* _Data provided_
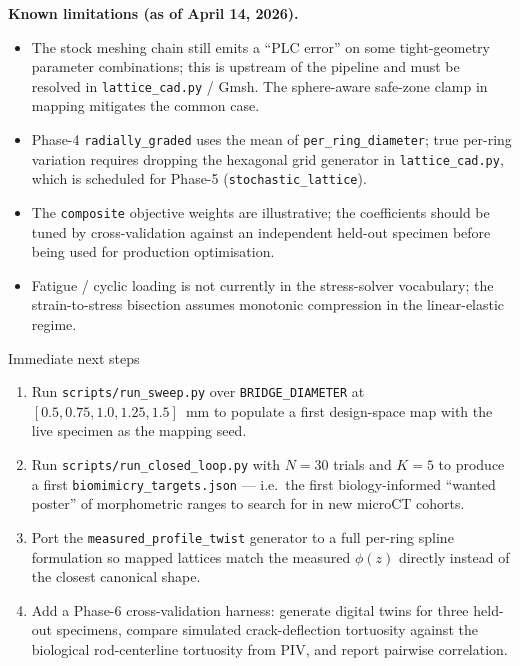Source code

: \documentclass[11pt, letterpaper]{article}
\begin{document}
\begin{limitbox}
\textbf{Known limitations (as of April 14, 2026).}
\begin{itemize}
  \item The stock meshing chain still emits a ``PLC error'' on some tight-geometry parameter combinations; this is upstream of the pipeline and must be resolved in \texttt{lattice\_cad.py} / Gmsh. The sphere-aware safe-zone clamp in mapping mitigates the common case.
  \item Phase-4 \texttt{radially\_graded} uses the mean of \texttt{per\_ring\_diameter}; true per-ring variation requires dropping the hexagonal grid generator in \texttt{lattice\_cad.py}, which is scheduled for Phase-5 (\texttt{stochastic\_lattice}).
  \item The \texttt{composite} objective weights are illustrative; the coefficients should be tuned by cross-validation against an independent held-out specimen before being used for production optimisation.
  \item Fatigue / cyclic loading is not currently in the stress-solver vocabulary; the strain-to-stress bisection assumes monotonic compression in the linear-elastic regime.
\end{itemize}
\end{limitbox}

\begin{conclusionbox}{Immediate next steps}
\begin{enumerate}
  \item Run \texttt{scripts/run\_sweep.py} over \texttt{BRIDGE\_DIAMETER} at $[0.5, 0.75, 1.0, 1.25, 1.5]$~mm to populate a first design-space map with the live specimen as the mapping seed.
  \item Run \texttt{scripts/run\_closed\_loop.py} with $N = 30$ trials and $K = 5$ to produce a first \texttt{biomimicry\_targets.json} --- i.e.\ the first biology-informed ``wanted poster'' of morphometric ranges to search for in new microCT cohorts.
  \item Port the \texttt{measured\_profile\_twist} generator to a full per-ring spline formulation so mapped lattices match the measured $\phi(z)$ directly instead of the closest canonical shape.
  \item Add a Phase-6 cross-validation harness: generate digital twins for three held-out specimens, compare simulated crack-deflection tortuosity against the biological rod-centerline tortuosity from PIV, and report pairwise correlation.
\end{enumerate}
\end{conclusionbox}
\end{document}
...
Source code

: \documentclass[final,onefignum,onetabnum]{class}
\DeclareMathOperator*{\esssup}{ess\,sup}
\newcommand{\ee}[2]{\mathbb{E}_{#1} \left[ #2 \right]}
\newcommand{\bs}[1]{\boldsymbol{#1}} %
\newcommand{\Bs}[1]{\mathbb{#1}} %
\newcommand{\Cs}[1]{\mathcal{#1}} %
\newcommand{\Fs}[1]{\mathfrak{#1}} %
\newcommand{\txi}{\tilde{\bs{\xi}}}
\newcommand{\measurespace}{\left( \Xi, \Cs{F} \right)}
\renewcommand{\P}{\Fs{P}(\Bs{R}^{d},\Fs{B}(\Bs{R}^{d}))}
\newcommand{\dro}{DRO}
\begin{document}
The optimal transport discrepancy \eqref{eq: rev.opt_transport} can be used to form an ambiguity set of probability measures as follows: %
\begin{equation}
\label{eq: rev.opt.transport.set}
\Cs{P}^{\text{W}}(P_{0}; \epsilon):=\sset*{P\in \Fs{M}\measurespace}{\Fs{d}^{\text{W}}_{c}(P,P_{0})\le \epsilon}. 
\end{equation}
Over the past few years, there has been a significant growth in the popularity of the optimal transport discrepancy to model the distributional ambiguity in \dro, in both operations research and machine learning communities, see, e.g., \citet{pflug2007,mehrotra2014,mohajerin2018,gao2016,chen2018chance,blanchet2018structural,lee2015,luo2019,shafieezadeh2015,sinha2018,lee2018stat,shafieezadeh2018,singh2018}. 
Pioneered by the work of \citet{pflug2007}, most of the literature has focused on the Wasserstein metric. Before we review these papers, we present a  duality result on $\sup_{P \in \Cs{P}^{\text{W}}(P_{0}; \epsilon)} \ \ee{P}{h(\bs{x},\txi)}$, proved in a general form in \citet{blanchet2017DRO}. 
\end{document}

* _Work order_
Some lines in the data above hold the string "scripts". Find and copy each of them.

* _Response to the exercise_
  \item Run \texttt{scripts/run\_sweep.py} over \texttt{BRIDGE\_DIAMETER} at $[0.5, 0.75, 1.0, 1.25, 1.5]$~mm to populate a first design-space map with the live specimen as the mapping seed.
  \item Run \texttt{scripts/run\_closed\_loop.py} with $N = 30$ trials and $K = 5$ to produce a first \texttt{biomimicry\_targets.json} --- i.e.\ the first biology-informed ``wanted poster'' of morphometric ranges to search for in new microCT cohorts.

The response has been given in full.